Rate-limiting

Rate limiting can be useful if you only want to forward parts of incoming traffic, for example, to not overload your test environment. There are two strategies: dropping random requests or dropping fractions of requests based on Header or URL param value.

Dropping random requests

Every input and output support random rate limiting. There are two limiting algorithms: absolute or percentage based.

Absolute: If for current second it reached specified requests limit - disregard the rest, on next second counter reset.

Percentage: For input-file it will slowdown or speedup request execution, for the rest it will use the random generator to decide if request pass or not based on the chance you specified.

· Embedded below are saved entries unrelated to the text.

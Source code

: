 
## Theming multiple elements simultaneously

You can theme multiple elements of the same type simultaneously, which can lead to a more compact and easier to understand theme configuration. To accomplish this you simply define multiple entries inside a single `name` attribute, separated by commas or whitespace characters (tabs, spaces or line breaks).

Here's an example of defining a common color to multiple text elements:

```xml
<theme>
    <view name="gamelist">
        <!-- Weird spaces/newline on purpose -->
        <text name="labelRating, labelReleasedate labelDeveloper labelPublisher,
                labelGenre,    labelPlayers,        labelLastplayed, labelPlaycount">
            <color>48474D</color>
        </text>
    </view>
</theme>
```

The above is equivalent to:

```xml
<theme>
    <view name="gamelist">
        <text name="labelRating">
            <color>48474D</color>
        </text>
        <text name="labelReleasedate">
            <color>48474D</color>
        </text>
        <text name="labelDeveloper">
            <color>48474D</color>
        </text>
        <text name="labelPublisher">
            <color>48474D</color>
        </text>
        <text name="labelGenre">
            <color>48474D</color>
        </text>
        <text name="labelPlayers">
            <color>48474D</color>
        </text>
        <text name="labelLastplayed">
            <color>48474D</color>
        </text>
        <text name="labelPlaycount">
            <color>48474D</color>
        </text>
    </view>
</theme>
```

You can specify your desired limit using the "|" operator after the server address, see examples below.

Limiting replay using absolute number

# staging.server will not get more than ten requests per second
gor --input-tcp :28020 --output-http "http://staging.com|10"

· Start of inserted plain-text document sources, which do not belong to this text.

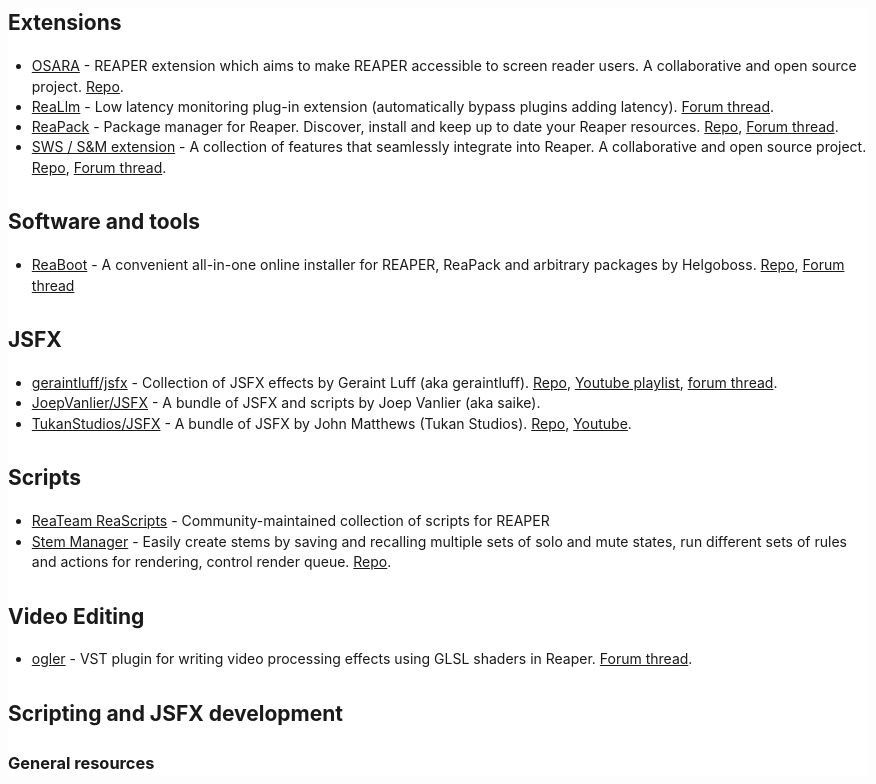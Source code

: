 ## Extensions

- [OSARA](https://osara.reaperaccessibility.com/) - REAPER extension which aims to make REAPER accessible to screen reader users. A collaborative and open source project. [Repo](https://github.com/jcsteh/osara).
- [ReaLlm](https://github.com/ak5k/reallm) - Low latency monitoring plug-in extension (automatically bypass plugins adding latency). [Forum thread](https://forum.cockos.com/showthread.php?t=245445).
- [ReaPack](https://reapack.com/) - Package manager for Reaper. Discover, install and keep up to date your Reaper resources. [Repo](https://github.com/cfillion/reapack), [Forum thread](https://forum.cockos.com/showthread.php?t=177978).
- [SWS / S&M extension](https://www.sws-extension.org/) - A collection of features that seamlessly integrate into Reaper. A collaborative and open source project. [Repo](https://github.com/reaper-oss/sws), [Forum thread](https://forums.cockos.com/showthread.php?t=29640).

## Software and tools

- [ReaBoot](https://reaboot.com/) - A convenient all-in-one online installer for REAPER, ReaPack and arbitrary packages by Helgoboss. [Repo](https://github.com/helgoboss/reaboot), [Forum thread](https://forums.cockos.com/showthread.php?p=2773571)

## JSFX

- [geraintluff/jsfx](https://geraintluff.github.io/jsfx/) - Collection of JSFX effects by Geraint Luff (aka geraintluff). [Repo](https://github.com/geraintluff/jsfx), [Youtube playlist](https://www.youtube.com/watch?v=QLh6b88OvFs&list=PLflIiXZOocKqgKexrkTxxtl6igGUWnpXK), [forum thread](https://forums.cockos.com/showthread.php?t=186554).
- [JoepVanlier/JSFX](https://github.com/JoepVanlier/JSFX) - A bundle of JSFX and scripts by Joep Vanlier (aka saike).
- [TukanStudios/JSFX](https://stash.reaper.fm/v/43504/TUKANPLUGINS.png) - A bundle of JSFX by John Matthews (Tukan Studios). [Repo](https://github.com/TukanStudios/TUKAN_STUDIOS_PLUGINS), [Youtube](https://www.youtube.com/@johnmatthews8435).

## Scripts

- [ReaTeam ReaScripts](https://github.com/ReaTeam/ReaScripts) - Community-maintained collection of scripts for REAPER
- [Stem Manager](https://forum.cockos.com/showthread.php?t=268512) - Easily create stems by saving and recalling multiple sets of solo and mute states, run different sets of rules and actions for rendering, control render queue. [Repo](https://github.com/odedd/ReaScripts/).

## Video Editing

- [ogler](https://github.com/frabert/ogler) - VST plugin for writing video processing effects using GLSL shaders in Reaper. [Forum thread](https://forums.cockos.com/showthread.php?t=278451).

## Scripting and JSFX development

### General resources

Limiting listener using percentage based limiter

# replay server will not get more than 10% of requests 
# useful for high-load environments
gor --input-raw :80 --output-tcp "replay.local:28020|10%"

Consistent limiting based on Header or URL param value

If you have unique user id (like API key) stored in header or URL you can consistently forward specified percent of traffic only for the fraction of this users. Basic formula looks like this: FNV32-1A_hashing(value) % 100 >= chance. Examples:

# Limit based on header value
gor --input-raw :80 --output-tcp "replay.local:28020|10%" --http-header-limiter "X-API-KEY: 10%"

# Limit based on URL param value
gor --input-raw :80 --output-tcp "replay.local:28020|10%" --http-param-limiter "api_key: 10%"

When limiting based on header or param only percentage based limiting supported.